[Your goal] The reply should hold every record, copied exactly, and none of the pictures.

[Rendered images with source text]
━━━━━━━━━━
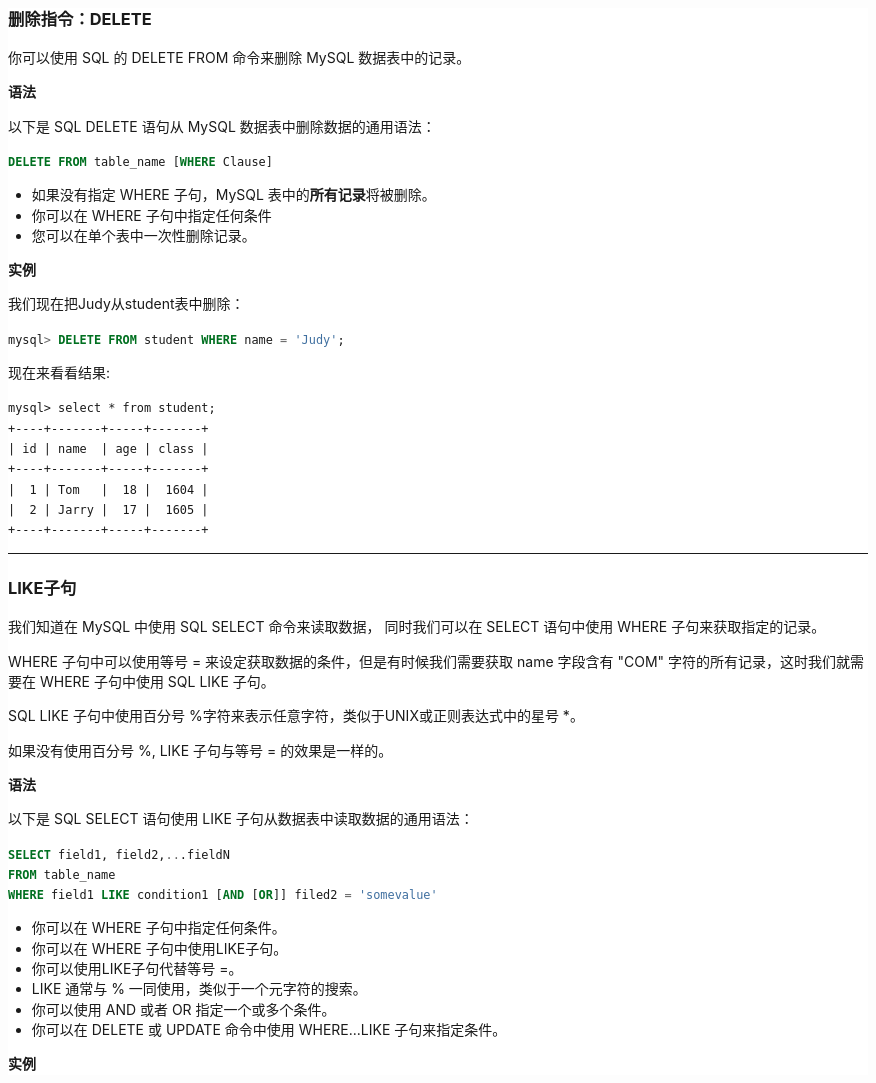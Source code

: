 ### 删除指令：DELETE
你可以使用 SQL 的 DELETE FROM 命令来删除 MySQL 数据表中的记录。

**语法**

以下是 SQL DELETE 语句从 MySQL 数据表中删除数据的通用语法：
```sql
DELETE FROM table_name [WHERE Clause]
```
- 如果没有指定 WHERE 子句，MySQL 表中的**所有记录**将被删除。
- 你可以在 WHERE 子句中指定任何条件
- 您可以在单个表中一次性删除记录。

**实例**

我们现在把Judy从student表中删除：
```sql
mysql> DELETE FROM student WHERE name = 'Judy';
```
现在来看看结果:
```
mysql> select * from student;
+----+-------+-----+-------+
| id | name  | age | class |
+----+-------+-----+-------+
|  1 | Tom   |  18 |  1604 |
|  2 | Jarry |  17 |  1605 |
+----+-------+-----+-------+
```
---
### LIKE子句
我们知道在 MySQL 中使用 SQL SELECT 命令来读取数据， 同时我们可以在 SELECT 语句中使用 WHERE 子句来获取指定的记录。

WHERE 子句中可以使用等号 = 来设定获取数据的条件，但是有时候我们需要获取 name 字段含有 "COM" 字符的所有记录，这时我们就需要在 WHERE 子句中使用 SQL LIKE 子句。

SQL LIKE 子句中使用百分号 %字符来表示任意字符，类似于UNIX或正则表达式中的星号 *。

如果没有使用百分号 %, LIKE 子句与等号 = 的效果是一样的。

**语法**

以下是 SQL SELECT 语句使用 LIKE 子句从数据表中读取数据的通用语法：

```sql
SELECT field1, field2,...fieldN 
FROM table_name
WHERE field1 LIKE condition1 [AND [OR]] filed2 = 'somevalue'
```
- 你可以在 WHERE 子句中指定任何条件。
- 你可以在 WHERE 子句中使用LIKE子句。
- 你可以使用LIKE子句代替等号 =。
- LIKE 通常与 % 一同使用，类似于一个元字符的搜索。
- 你可以使用 AND 或者 OR 指定一个或多个条件。
- 你可以在 DELETE 或 UPDATE 命令中使用 WHERE...LIKE 子句来指定条件。

**实例**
━━━━━━━━━━
[Response area]
Source code

: ### 删除指令：DELETE
你可以使用 SQL 的 DELETE FROM 命令来删除 MySQL 数据表中的记录。

**语法**

以下是 SQL DELETE 语句从 MySQL 数据表中删除数据的通用语法：
```sql
DELETE FROM table_name [WHERE Clause]
```
- 如果没有指定 WHERE 子句，MySQL 表中的**所有记录**将被删除。
- 你可以在 WHERE 子句中指定任何条件
- 您可以在单个表中一次性删除记录。

**实例**

我们现在把Judy从student表中删除：
```sql
mysql> DELETE FROM student WHERE name = 'Judy';
```
现在来看看结果:
```
mysql> select * from student;
+----+-------+-----+-------+
| id | name  | age | class |
+----+-------+-----+-------+
|  1 | Tom   |  18 |  1604 |
|  2 | Jarry |  17 |  1605 |
+----+-------+-----+-------+
```
---
### LIKE子句
我们知道在 MySQL 中使用 SQL SELECT 命令来读取数据， 同时我们可以在 SELECT 语句中使用 WHERE 子句来获取指定的记录。

WHERE 子句中可以使用等号 = 来设定获取数据的条件，但是有时候我们需要获取 name 字段含有 "COM" 字符的所有记录，这时我们就需要在 WHERE 子句中使用 SQL LIKE 子句。

SQL LIKE 子句中使用百分号 %字符来表示任意字符，类似于UNIX或正则表达式中的星号 *。

如果没有使用百分号 %, LIKE 子句与等号 = 的效果是一样的。

**语法**

以下是 SQL SELECT 语句使用 LIKE 子句从数据表中读取数据的通用语法：

```sql
SELECT field1, field2,...fieldN 
FROM table_name
WHERE field1 LIKE condition1 [AND [OR]] filed2 = 'somevalue'
```
- 你可以在 WHERE 子句中指定任何条件。
- 你可以在 WHERE 子句中使用LIKE子句。
- 你可以使用LIKE子句代替等号 =。
- LIKE 通常与 % 一同使用，类似于一个元字符的搜索。
- 你可以使用 AND 或者 OR 指定一个或多个条件。
- 你可以在 DELETE 或 UPDATE 命令中使用 WHERE...LIKE 子句来指定条件。

**实例**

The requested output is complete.